Slack’s group messaging app has notched up a net increase of 7,000 paying customers since the start of February, or 40 per cent more than it normally has in an entire quarter, Stewart Butterfield, chief executive, said in an interview.
At the same time, Microsoft said the number of people using its rival Teams service on a single day early this week reached a record 44m. It first surpassed 20m only four months ago.
“I think it’s going to go down as a turning point in history for the way people work,” said Jared Spataro, head of Microsoft 365. “I don’t think we’re ever going back to the old way of working.”
“In some respects, we were made for this,” added Mr Butterfield of the sudden dislocation in work life.
The emergence of a new generation of group messaging and collaboration tools for workers has been given a huge boost by the present crisis, according to industry observers.
“This may have jump-started the market by seven years,” said Wayne Kurtzman, an analyst at tech research firm IDC. Forcing millions of people to change their everyday work practices “is a perfect opportunity for companies to become the digital businesses they have wanted to be”, he added.

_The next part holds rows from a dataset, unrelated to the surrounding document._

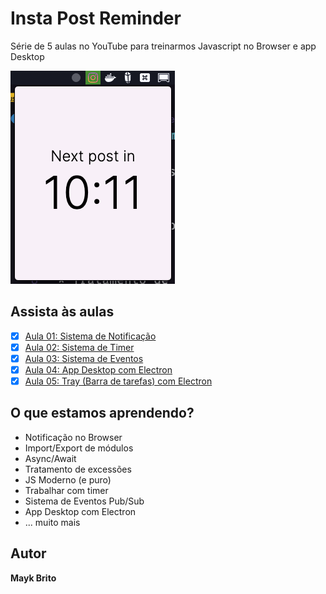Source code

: # Insta Post Reminder

Série de 5 aulas no YouTube para treinarmos Javascript no Browser e app Desktop

![Image Demo](./assets/exemple.png)

## Assista às aulas

- [x] [Aula 01: Sistema de Notificação](https://www.youtube.com/watch?v=Mhd6x2Z-F_w)
- [x] [Aula 02: Sistema de Timer](https://youtu.be/MJAwA2rICzs)
- [x] [Aula 03: Sistema de Eventos](https://youtu.be/y5xhkvl2Jmc)
- [x] [Aula 04: App Desktop com Electron](https://youtu.be/3qTkfnBhBVU)
- [x] [Aula 05: Tray (Barra de tarefas) com Electron](https://youtu.be/XEjclRuUIxU)

## O que estamos aprendendo?

- Notificação no Browser
- Import/Export de módulos
- Async/Await
- Tratamento de excessões
- JS Moderno (e puro)
- Trabalhar com timer
- Sistema de Eventos Pub/Sub
- App Desktop com Electron
- ... muito mais

## Autor

**Mayk Brito**
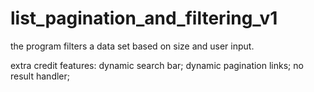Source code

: # list_pagination_and_filtering_v1

the program filters a data set based on size and user input.

extra credit features:
    dynamic search bar;
    dynamic pagination links;
    no result handler;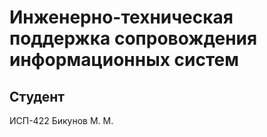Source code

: # Инженерно-техническая поддержка сопровождения информационных систем
## Студент
ИСП-422
Бикунов М. М.
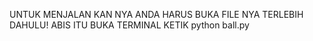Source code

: UNTUK MENJALAN KAN NYA ANDA HARUS BUKA FILE NYA TERLEBIH DAHULU!
ABIS ITU BUKA TERMINAL KETIK python ball.py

Along with video conferencing start-up Zoom, Slack was initially seen by Wall Street as a beneficiary of the explosion in remote working.

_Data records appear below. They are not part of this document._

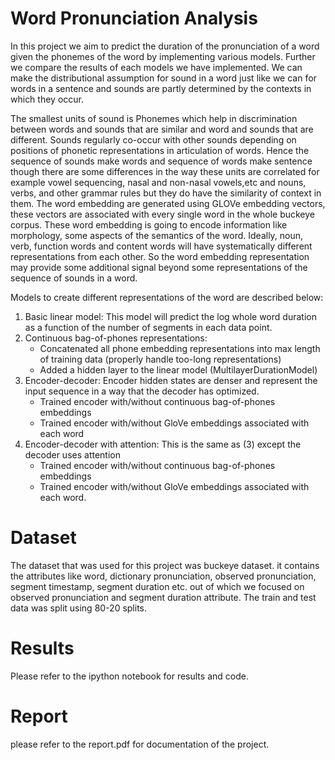 # Word Pronunciation Analysis

In this project we aim to predict the duration of the pronunciation of a word given the phonemes of the word by implementing various models. Further we compare the results of each models we have implemented. We can make the distributional assumption for sound in a word just like we can for words in a sentence and sounds are partly determined by the contexts in which they occur.

The smallest units of sound is Phonemes which help in discrimination between words and sounds that are similar
and word and sounds that are different. Sounds regularly co-occur with other sounds depending on positions of phonetic representations in articulation of words. Hence the sequence of sounds make words and sequence of words make sentence though there are some differences in the way these units are correlated for example vowel sequencing, nasal and non-nasal vowels,etc and nouns, verbs, and other grammar rules but they do have the similarity of context in them. The word embedding are
generated using GLOVe embedding vectors, these vectors are associated with every single word in the whole buckeye corpus. These word embedding is going to encode information like morphology, some aspects of the semantics of the word. Ideally, noun, verb, function words and content words will have systematically different representations from each other. So the word embedding representation may provide some additional signal beyond some representations of the sequence of sounds in
a word.

Models to create different representations of the word are described below:

1. Basic linear model: This model will predict the log whole word duration as a function of the number of segments in each data point. 
2. Continuous bag-of-phones representations:
   - Concatenated all phone embedding representations into max length of training data (properly handle too-long representations)
   - Added a hidden layer to the linear model (MultilayerDurationModel)
3. Encoder-decoder: Encoder hidden states are denser and represent the input sequence in a way that the decoder has optimized.
   - Trained encoder with/without continuous bag-of-phones embeddings
   - Trained encoder with/without GloVe embeddings associated with each word
4. Encoder-decoder with attention: This is the same as (3) except the decoder uses attention
   - Trained encoder with/without continuous bag-of-phones embeddings
   - Trained encoder with/without GloVe embeddings associated with each word.


# Dataset
The dataset that was used for this project was buckeye dataset. it contains the attributes like word, dictionary pronunciation, observed pronunciation, segment timestamp, segment duration etc. out of which we focused on observed pronunciation and segment duration attribute. The train and test data was split using 80-20 splits.

# Results

Please refer to the ipython notebook for results and code.

# Report
please refer to the report.pdf for documentation of the project.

But its share price has since fallen back nearly 40 per cent on worries that the surge in remote working would not translate into new customers, and a week ago Slack executives sounded a cautious note on a call with Wall Street analysts.
Mr Butterfield said that at the time he was less certain about generating new sales from the crisis, and did not want to sound “ghoulish” about profiting from a public health emergency. But since then, the reservations have dissipated.
Referring to the soaring use of his company’s app over the past week, he said: “We’ve seen hockey sticks become vertical lines — that’s good for the business.” As companies become more cautious in a crisis, “the one hole that might be punched in that wall of no spending is tools that make it easier for organisations to keep operating”, he added.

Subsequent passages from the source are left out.